WORK TO BE COMPLETED. Within the material below, filter for lines that hold the word "fixed".

SOURCE MATERIAL.
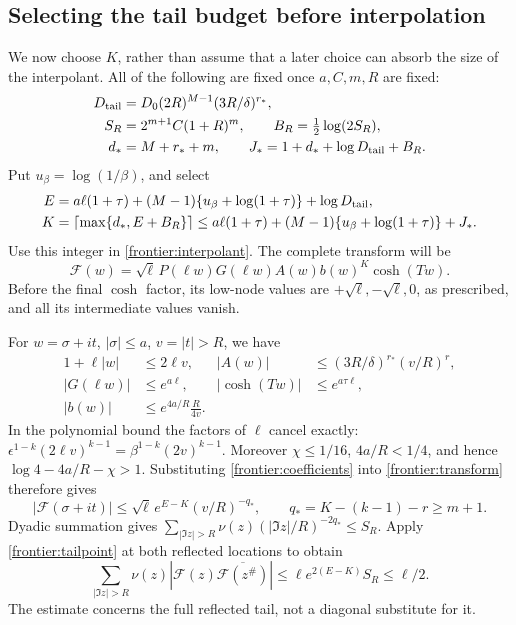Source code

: \subsection{Selecting the tail budget before interpolation}
We now choose \(K\), rather than assume that a later choice can
absorb the size of the interpolant. All of the following are fixed
once \(a,C,m,R\) are fixed:
\[
 \begin{split}
 D_{\rm tail}&=D_0(2R)^{M-1}(3R/\delta)^{r_*},\\
 S_R&=2^{m+1}C(1+R)^m,\qquad B_R=\tfrac12\log(2S_R),\\
 d_*&=M+r_*+m,\qquad J_*=1+d_*+\log D_{\rm tail}+B_R.
 \end{split}
\]
Put \(u_\beta=\log(1/\beta)\), and select
\begin{equation}\label{frontier:K}
 \begin{split}
 E&=a\ell(1+\tau)+(M-1)\{u_\beta+\log(1+\tau)\}
                      +\log D_{\rm tail},\\
 K&=\left\lceil\max\{d_*,E+B_R\}\right\rceil
 \le a\ell(1+\tau)+(M-1)\{u_\beta+\log(1+\tau)\}+J_*.
 \end{split}
\end{equation}
Use this integer in \eqref{frontier:interpolant}. The complete
transform will be
\begin{equation}\label{frontier:transform}
 \mathcal F(w)=\sqrt\ell\,P(\ell w)G(\ell w)A(w)b(w)^K\cosh(Tw).
\end{equation}
Before the final \(\cosh\) factor, its low-node values are
\(+\sqrt\ell,-\sqrt\ell,0\), as prescribed, and all its
intermediate values vanish.

For \(w=\sigma+it\), \(|\sigma|\le a\), \(v=|t|>R\),
we have
\[
 \begin{aligned}
 1+\ell|w|&\le2\ell v,&
 |A(w)|&\le(3R/\delta)^{r_*}(v/R)^r,\\
 |G(\ell w)|&\le e^{a\ell},&
 |\cosh(Tw)|&\le e^{a\tau\ell},\\
 |b(w)|&\le e^{4a/R}\frac R{4v}.&&
 \end{aligned}
\]
In the polynomial bound the factors of \(\ell\) cancel exactly:
\(\epsilon^{1-k}(2\ell v)^{k-1}=\beta^{1-k}(2v)^{k-1}\).
Moreover \(\chi\le1/16\), \(4a/R<1/4\), and hence
\(\log4-4a/R-\chi>1\). Substituting
\eqref{frontier:coefficients} into \eqref{frontier:transform}
therefore gives
\begin{equation}\label{frontier:tailpoint}
 |\mathcal F(\sigma+it)|\le
 \sqrt\ell\,e^{E-K}(v/R)^{-q_*},\qquad
 q_*=K-(k-1)-r\ge m+1.
\end{equation}
Dyadic summation gives
\(\sum_{|\Im z|>R}\nu(z)(|\Im z|/R)^{-2q_*}\le S_R\).
Apply \eqref{frontier:tailpoint} at both reflected locations to obtain
\begin{equation}\label{frontier:tail}
 \sum_{|\Im z|>R}\nu(z)
  |\mathcal F(z)\overline{\mathcal F(z^\#)}|
 \le\ell e^{2(E-K)}S_R\le\ell/2.
\end{equation}
The estimate concerns the full reflected tail, not a diagonal
substitute for it.

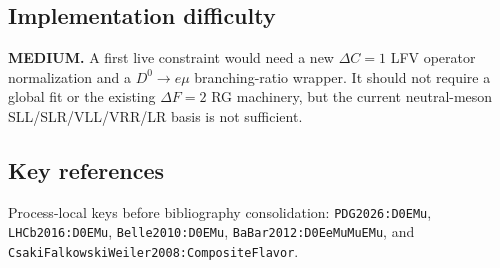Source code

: \subsection*{Implementation difficulty}
\textbf{MEDIUM.}  A first live constraint would need a new \(\Delta C=1\)
LFV operator normalization and a \(D^0\to e\mu\) branching-ratio wrapper.  It
should not require a global fit or the existing \(\Delta F=2\) RG machinery,
but the current neutral-meson SLL/SLR/VLL/VRR/LR basis is not sufficient.

\subsection*{Key references}
Process-local keys before bibliography consolidation:
\texttt{PDG2026:D0EMu}, \texttt{LHCb2016:D0EMu},
\texttt{Belle2010:D0EMu}, \texttt{BaBar2012:D0EeMuMuEMu}, and
\texttt{CsakiFalkowskiWeiler2008:CompositeFlavor}.
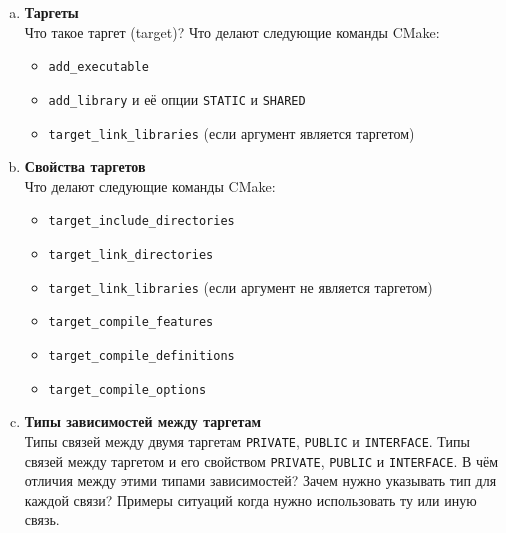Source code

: \documentclass{article}
\begin{document}
\begin{enumerate}
\begin{enumerate}[a.]
\item \textbf{Таргеты}\\
Что такое таргет (target)? Что делают следующие команды CMake:
\begin{itemize}
\item \texttt{add\_executable}
\item \texttt{add\_library} и её опции \texttt{STATIC} и \texttt{SHARED}
\item \texttt{target\_link\_libraries} (если аргумент является таргетом)
\end{itemize}


\item \textbf{Свойства таргетов}\\
Что делают следующие команды CMake:
\begin{itemize}
\item \texttt{target\_include\_directories}
\item \texttt{target\_link\_directories}
\item \texttt{target\_link\_libraries} (если аргумент не является таргетом)
\item \texttt{target\_compile\_features}
\item \texttt{target\_compile\_definitions}
\item \texttt{target\_compile\_options}
\end{itemize}


\item \textbf{Типы зависимостей между таргетам}\\
Типы связей между двумя таргетам \texttt{PRIVATE}, \texttt{PUBLIC} и \texttt{INTERFACE}.
Типы связей между таргетом и его свойством \texttt{PRIVATE}, \texttt{PUBLIC} и \texttt{INTERFACE}.
В чём отличия между этими типами зависимостей? Зачем нужно указывать тип для каждой связи? 
Примеры ситуаций когда нужно использовать ту или иную связь.



\end{enumerate}
\end{enumerate}
\end{document}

SOLUTION TO THIS EXERCISE.
absorb the size of the interpolant. All of the following are fixed
once \(a,C,m,R\) are fixed:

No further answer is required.